Stored data entries
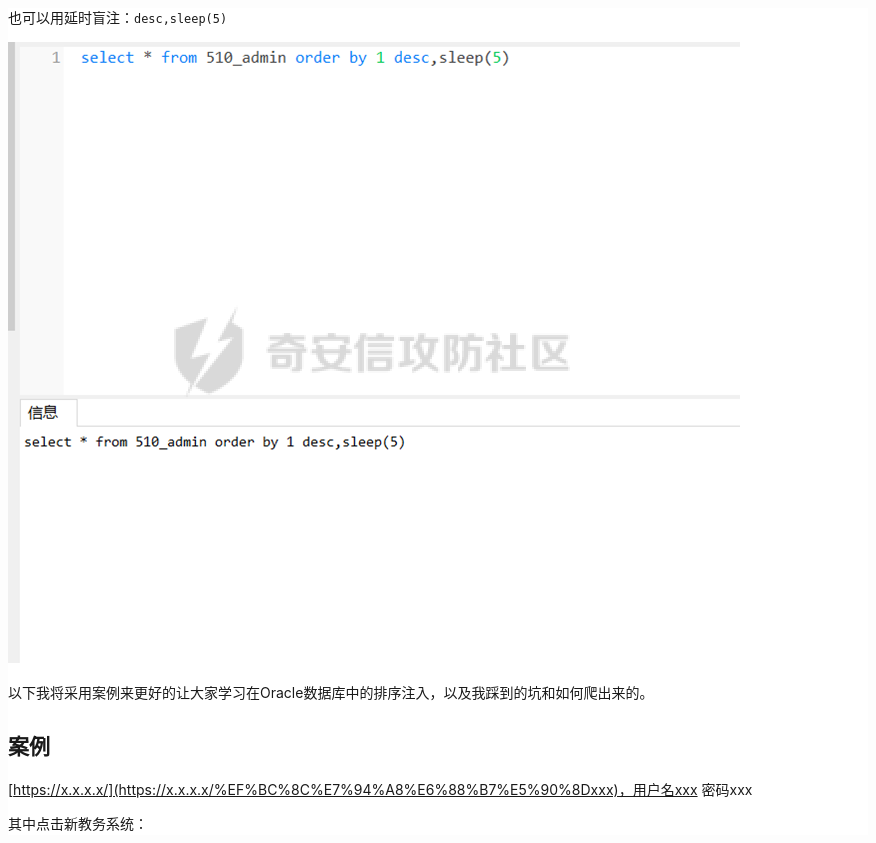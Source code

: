 也可以用延时盲注：`desc,sleep(5)`

![image.png](assets/1701153934-91878dc304115ae8ca05232bd5aaf103.png)

以下我将采用案例来更好的让大家学习在Oracle数据库中的排序注入，以及我踩到的坑和如何爬出来的。

## 案例

[https://x.x.x.x/](https://x.x.x.x/%EF%BC%8C%E7%94%A8%E6%88%B7%E5%90%8Dxxx)，用户名xxx 密码xxx

其中点击新教务系统：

**Brief**. Up to and including the final line of the data above, please copy every line exactly, starting from the one that contains "[https://x.x.x".

**Task output**.
[https://x.x.x.x/](https://x.x.x.x/%EF%BC%8C%E7%94%A8%E6%88%B7%E5%90%8Dxxx)，用户名xxx 密码xxx

其中点击新教务系统：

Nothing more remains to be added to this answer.